▼

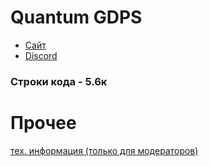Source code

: 
# Quantum GDPS

- <a href="https://itzzefirfy.github.io/quantum/">Сайт</a>
- <a href="https://discord.gg/vX87VFVphg">Discord</a>
### Строки кода - 5.6к

# Прочее
<a href="information.md">тех. информация (только для модераторов)</a>
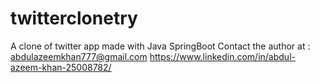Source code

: # twitterclonetry
A clone of twitter app made with Java SpringBoot
Contact the author at : abdulazeemkhan777@gmail.com
https://www.linkedin.com/in/abdul-azeem-khan-25008782/
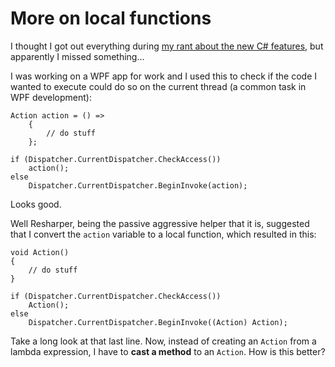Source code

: # More on local functions

I thought I got out everything during [my rant about the new C# features](https://codingforsmarties.wordpress.com/2017/04/05/c-7-features-i-dont-like/), but apparently I missed something...

I was working on a WPF app for work and I used this to check if the code I wanted to execute could do so on the current thread (a common task in WPF development):

	Action action = () =>
		{
			// do stuff
		};

	if (Dispatcher.CurrentDispatcher.CheckAccess())
		action();
	else
		Dispatcher.CurrentDispatcher.BeginInvoke(action);

Looks good.

Well Resharper, being the passive aggressive helper that it is, suggested that I convert the `action` variable to a local function, which resulted in this:

	void Action()
	{
		// do stuff
	}

	if (Dispatcher.CurrentDispatcher.CheckAccess())
		Action();
	else
		Dispatcher.CurrentDispatcher.BeginInvoke((Action) Action);

Take a long look at that last line.  Now, instead of creating an `Action` from a lambda expression, I have to **cast a method** to an `Action`.  How is this better?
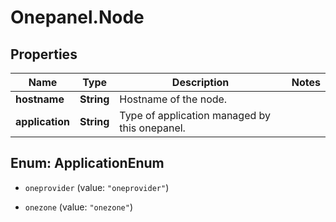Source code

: # Onepanel.Node

## Properties
Name | Type | Description | Notes
------------ | ------------- | ------------- | -------------
**hostname** | **String** | Hostname of the node. | 
**application** | **String** | Type of application managed by this onepanel. | 


<a name="ApplicationEnum"></a>
## Enum: ApplicationEnum


* `oneprovider` (value: `"oneprovider"`)

* `onezone` (value: `"onezone"`)




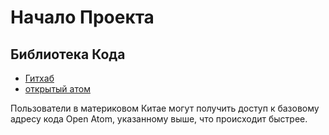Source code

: # Начало Проекта

## Библиотека Кода

* [Гитхаб](https://github.com/3TiSite)
* [открытый атом](https://atomgit.com/orgs/3ti)

Пользователи в материковом Китае могут получить доступ к базовому адресу кода Open Atom, указанному выше, что происходит быстрее.
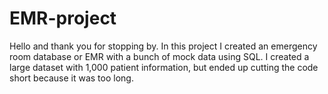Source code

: # EMR-project
Hello and thank you for stopping by. In this project I created an emergency room database or EMR with a bunch of mock data using SQL. I created a large dataset with 1,000 patient information, but ended up cutting the code short because it was too long.
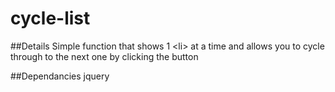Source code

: # cycle-list
##Details
Simple function that shows 1 &lt;li> at a time and allows you to cycle through to the next one by clicking the button

##Dependancies
jquery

▲

* **Your goal**
Collect every line from the records above that contains the word "cycle".

* **Output of the task**
: # cycle-list
Simple function that shows 1 &lt;li> at a time and allows you to cycle through to the next one by clicking the button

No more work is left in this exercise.